Le petit tailleur continua son chemin et arriva dans un royaume. Fatigué, il s'allongea dans l'herbe et s'endormit. Des soldats du roi passèrent par là et virent sa ceinture : "SEPT D'UN COUP". Ils coururent prévenir le roi. "Majesté, il y a un guerrier incroyablement fort endormi près du palais ! Il a tué sept hommes d'un seul coup !"
Le roi, un peu effrayé mais aussi intéressé, fit venir le tailleur. Il lui offrit de travailler pour lui, mais en secret, il voulait se débarrasser de cet homme potentiellement dangereux. Il lui dit : "Si tu accomplis trois tâches difficiles pour moi, je te donnerai ma fille, la princesse, en mariage, et la moitié de mon royaume."
La première tâche était de vaincre deux géants terribles qui causaient des problèmes dans la forêt. Le petit tailleur les trouva endormis sous un arbre. Il grimpa dans l'arbre et commença à leur jeter des cailloux, d'abord sur l'un, puis sur l'autre. Les géants se réveillèrent en colère, chacun accusant l'autre de l'avoir frappé. Ils se mirent à se battre si violemment qu'ils finirent par s'assommer mutuellement avec des arbres déracinés. Le tailleur descendit et dit : "Voilà, c'est fait !"

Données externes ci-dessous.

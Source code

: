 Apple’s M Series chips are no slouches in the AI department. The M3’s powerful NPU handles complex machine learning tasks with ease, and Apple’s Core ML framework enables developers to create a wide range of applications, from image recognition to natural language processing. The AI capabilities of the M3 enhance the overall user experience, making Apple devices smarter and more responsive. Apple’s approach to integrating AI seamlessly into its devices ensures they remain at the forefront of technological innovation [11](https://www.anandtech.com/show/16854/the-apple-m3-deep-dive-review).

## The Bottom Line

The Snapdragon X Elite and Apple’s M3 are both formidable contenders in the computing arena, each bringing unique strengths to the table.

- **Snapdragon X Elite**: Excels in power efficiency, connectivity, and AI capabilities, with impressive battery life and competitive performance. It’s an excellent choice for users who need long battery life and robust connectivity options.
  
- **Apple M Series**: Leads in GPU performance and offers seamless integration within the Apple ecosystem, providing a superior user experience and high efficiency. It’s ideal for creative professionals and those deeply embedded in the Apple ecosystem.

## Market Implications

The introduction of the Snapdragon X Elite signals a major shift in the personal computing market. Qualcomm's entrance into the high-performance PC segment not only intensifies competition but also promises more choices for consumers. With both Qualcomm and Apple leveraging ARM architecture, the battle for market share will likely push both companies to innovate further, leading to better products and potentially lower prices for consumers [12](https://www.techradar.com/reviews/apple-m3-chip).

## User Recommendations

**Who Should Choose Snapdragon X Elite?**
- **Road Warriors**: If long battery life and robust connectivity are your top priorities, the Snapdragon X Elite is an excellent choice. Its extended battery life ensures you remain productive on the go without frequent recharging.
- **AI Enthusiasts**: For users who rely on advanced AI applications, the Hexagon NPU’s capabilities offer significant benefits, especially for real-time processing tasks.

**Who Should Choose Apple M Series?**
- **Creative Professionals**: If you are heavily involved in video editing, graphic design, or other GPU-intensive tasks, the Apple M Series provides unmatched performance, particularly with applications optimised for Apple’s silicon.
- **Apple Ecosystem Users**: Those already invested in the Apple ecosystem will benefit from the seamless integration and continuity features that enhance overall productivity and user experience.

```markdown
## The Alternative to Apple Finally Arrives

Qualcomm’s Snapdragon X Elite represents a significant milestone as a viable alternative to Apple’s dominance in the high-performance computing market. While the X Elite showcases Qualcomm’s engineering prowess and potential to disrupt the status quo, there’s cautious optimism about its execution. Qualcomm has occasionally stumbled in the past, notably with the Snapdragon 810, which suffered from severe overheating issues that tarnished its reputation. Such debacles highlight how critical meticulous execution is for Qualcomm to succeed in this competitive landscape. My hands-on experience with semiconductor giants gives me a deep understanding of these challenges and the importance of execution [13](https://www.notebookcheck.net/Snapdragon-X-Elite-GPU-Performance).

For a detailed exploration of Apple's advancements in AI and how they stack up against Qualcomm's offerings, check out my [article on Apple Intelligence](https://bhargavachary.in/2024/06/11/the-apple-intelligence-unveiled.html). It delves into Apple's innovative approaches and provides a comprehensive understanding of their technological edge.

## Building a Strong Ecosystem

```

La deuxième tâche était de capturer une licorne sauvage et dangereuse. Le tailleur alla dans la forêt où vivait la licorne. Quand elle le vit, elle chargea sur lui, corne en avant. Le tailleur se plaça juste devant un gros arbre et, au dernier moment, il sauta de côté. La licorne fonça tête baissée dans l'arbre et sa corne resta coincée profondément dans le tronc. Elle était piégée ! "Facile !" pensa le tailleur.
La troisième tâche était d'attraper un sanglier féroce qui dévastait les champs. Le tailleur repéra le sanglier et se mit à courir vers une petite chapelle abandonnée. Il sauta par la fenêtre juste avant que le sanglier n'entre en trombe par la porte. Vite, le tailleur fit le tour et claqua la porte, enfermant le sanglier à l'intérieur. "Et voilà le travail !"
Le roi ne pouvait plus refuser. Le petit tailleur épousa la princesse et devint très important dans le royaume. Mais quelques temps après, la princesse entendit son mari parler dans son sommeil. Il disait : "Vite, finis cette couture ! Répare ce pantalon !" Elle comprit alors qu'il n'était pas un grand guerrier, mais juste un tailleur !
Elle alla voir son père, le roi, et ils décidèrent de se débarrasser de lui. Ils prévoyaient de le capturer pendant la nuit. Mais un serviteur loyal entendit leur plan et prévint le petit tailleur.
Cette nuit-là, le tailleur fit semblant de dormir. Quand il entendit les hommes du roi s'approcher de sa porte, il cria d'une voix forte : "J'ai tué SEPT D'UN COUP ! J'ai vaincu des géants, capturé une licorne et un sanglier ! Et vous croyez que j'ai peur de quelques hommes derrière ma porte ? Jamais de la vie !"
En entendant cela, les hommes eurent tellement peur qu'ils s'enfuirent en courant et ne revinrent jamais.
Après ça, plus personne n'osa jamais embêter le vaillant petit tailleur. Il vécut heureux avec la princesse, respecté de tous, non pas pour sa force, mais pour son incroyable intelligence.